Dans ce groupe de première secondaire d’une école de la région de Québec, un élève autiste se désorganise à l’occasion. Lorsqu’il fait des crises, il lui est déjà arrivé de briser une poubelle à coups de pied, de projeter une chaise au sol et même de lancer une paire de ciseaux au visage d’une élève.
Trois élèves sont en famille d’accueil, suivies par la DPJ. Ils ont régulièrement des problèmes de comportement, ils dérangent en classe ou envoient promener l’enseignante.
Quatre autres jeunes souffrent d’anxiété ou de problème de santé mentale. Ils sont régulièrement absents, puisqu’ils ont l’autorisation de quitter la classe à tout moment pour rencontrer l’éducatrice spécialisée s’ils ne se sentent plus en mesure de gérer leurs émotions.
Ils ne sont pas les seuls à manquer des cours. Trois autres adolescents s’absentent régulièrement sans motif. Ces élèves font l’objet d’un suivi étroit avec la direction, mais proviennent de familles dysfonctionnelles.
Le nombre élevé d’absences chamboule toute l’organisation de la classe, alors que plusieurs autres élèves ont des retards d’apprentissage importants. «Je ne sais pas où je m’en vais avec eux. Le groupe ne suit juste pas», laisse tomber Isabelle.

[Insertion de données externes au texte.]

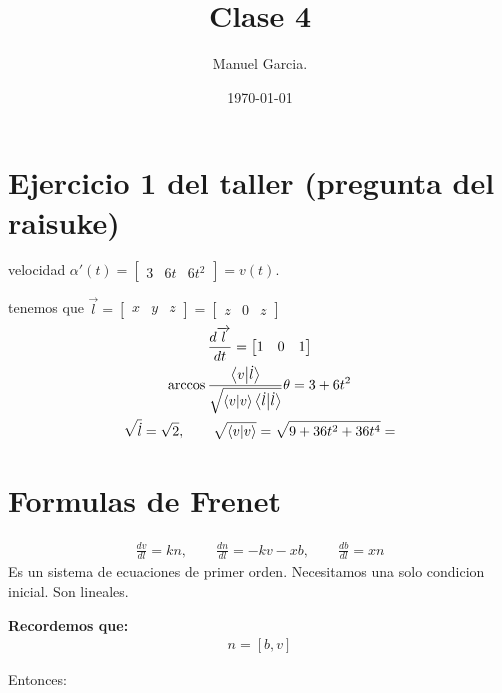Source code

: \documentclass{article}
\title{Clase 4 }
\author{Manuel Garcia.}
\date{\today}
\newcommand{\caja}[3]{%
  \begin{tcolorbox}[colback=#1!5!white,colframe=#1!25!black,title=#2]
    #3
  \end{tcolorbox}%
}
\begin{document}
\maketitle

\section{Ejercicio 1 del taller (pregunta  del raisuke)}
velocidad $ \alpha' (t) = \begin{bmatrix} 3 & 6t  & 6t ^2 \end{bmatrix} = v(t)   $.

tenemos que $ \overrightarrow l = \begin{bmatrix} x & y & z \end{bmatrix} = \begin{bmatrix} z & 0 & z \end{bmatrix}   $
\begin{gather}
  \frac{d \overrightarrow l  }{d t } = \begin{bmatrix} 1 & 0 & 1 \end{bmatrix}  \\
  \arccos{\frac{\bra{v}\ket{\dot l } }{\sqrt{\bra{v}\ket{v}\bra{\dot l }\ket{\dot l }  } }\theta} = 3+6t ^2\\
  \sqrt{\dot l }  = \sqrt{2 },\qquad \sqrt{\bra{v }\ket{v} } = \sqrt{9+36t ^2+36 t ^ {4 }} = 
\end{gather}

\section{Formulas de Frenet }
\caja{red}{Formulas de frenet }{
  \begin{gather}
    \frac{d v }{d l} = kn , \qquad \frac{d n }{d l} = -kv-xb, \qquad \frac{d b  }{d l } = xn  
    \label{eq:formulas_frenet}
  \end{gather}
  Es un sistema de ecuaciones de primer orden. Necesitamos una solo condicion inicial. Son lineales.
}
\textbf{Recordemos que:}
\begin{gather}
  n = [b,v]
\end{gather}

Entonces:
\end{document}
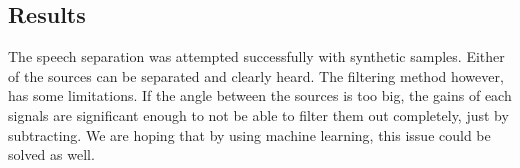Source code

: \subsection*{Results} 
The speech separation was attempted successfully with synthetic samples. Either of 
the sources can be separated and clearly heard. The filtering method however, has 
some limitations. If the angle between the sources is too big, the gains of each 
signals are significant enough to not be able to filter them out completely, just 
by subtracting. We are hoping that by using machine learning, this issue could be 
solved as well.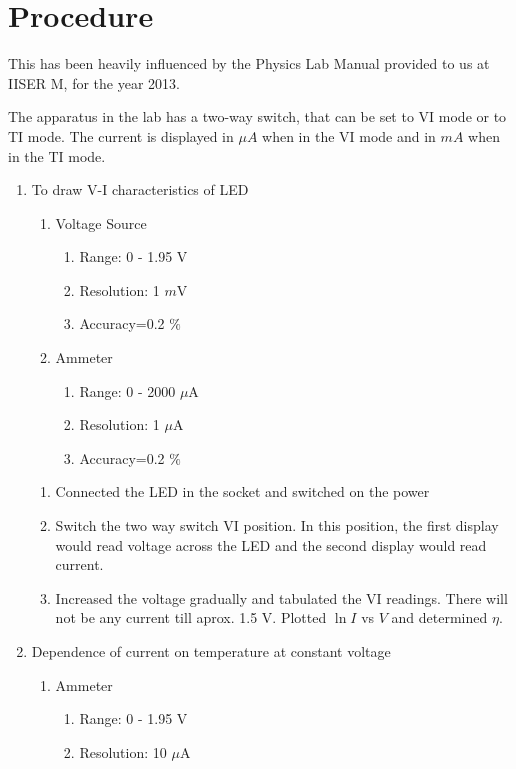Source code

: \section{Procedure}
	This has been heavily influenced by the Physics Lab Manual provided to us at IISER M, for the year 2013.
	\par
	The apparatus in the lab has a two-way switch, that can be set to VI mode or to TI mode. The current is displayed in $\mu A$ when in the VI mode and in $mA$ when in the TI mode.
		\begin{enumerate}
			\item To draw V-I characteristics of LED
				\begin{enumerate}
					\item Voltage Source
						\begin{enumerate}
							\item Range: 0 - 1.95 V
							\item Resolution: 1 $m$V
							\item Accuracy=0.2 $\%$
						\end{enumerate}
					\item Ammeter
						\begin{enumerate}
							\item Range: 0 - 2000 $\mu$A
							\item Resolution: 1 $\mu$A
							\item Accuracy=0.2 $\%$
						\end{enumerate}
				\end{enumerate}
				\begin{enumerate}
					\item Connected the LED in the socket and switched on the power
					\item Switch the two way switch VI position. In this position, the first display would read voltage across the LED and the second display would read current.
					\item Increased the voltage gradually and tabulated the VI readings. There will not be any current till aprox. 1.5 V. Plotted $\ln I$ vs $V$ and determined $\eta$.
				\end{enumerate}
			\item Dependence of current on temperature at constant voltage
				\begin{enumerate}
					\item Ammeter
						\begin{enumerate}
							\item Range: 0 - 1.95 V
							\item Resolution: 10 $\mu$A

\end{enumerate}
\end{enumerate}
\end{enumerate}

L’enseignante ne compte que trois ou quatre «bons élèves», qui se débrouillent plutôt bien et veulent apprendre, dit-elle. Mais l’aide offerte par une orthopédagogue en classe n’est pas suffisante pour permettre à l’enseignante de reprendre le dessus.
«Ces élèves perdent leur temps en classe, ça n’a juste pas de bon sens. Ils ne veulent plus venir à leurs cours, ça commence vraiment mal le secondaire pour eux. Ils n’ont pas à subir ça. Ça me fait mal au cœur», lance l’enseignante.
Pour corriger le tir, il faudrait d’abord améliorer le partage d’informations avec les écoles primaires afin d’avoir un meilleur portrait des besoins des élèves qui arrivent en première secondaire, dit-elle.
Isabelle n’en revient pas de constater à quel point son école secondaire nage en plein brouillard lorsque vient le temps de faire la composition des groupes en vue de la prochaine année scolaire. «Les plans d’intervention ne suivent pas, dit-elle. Des élèves se retrouvent au régulier plutôt que dans des classes adaptées.»
*Nom fictif, pour préserver l’identité des élèves.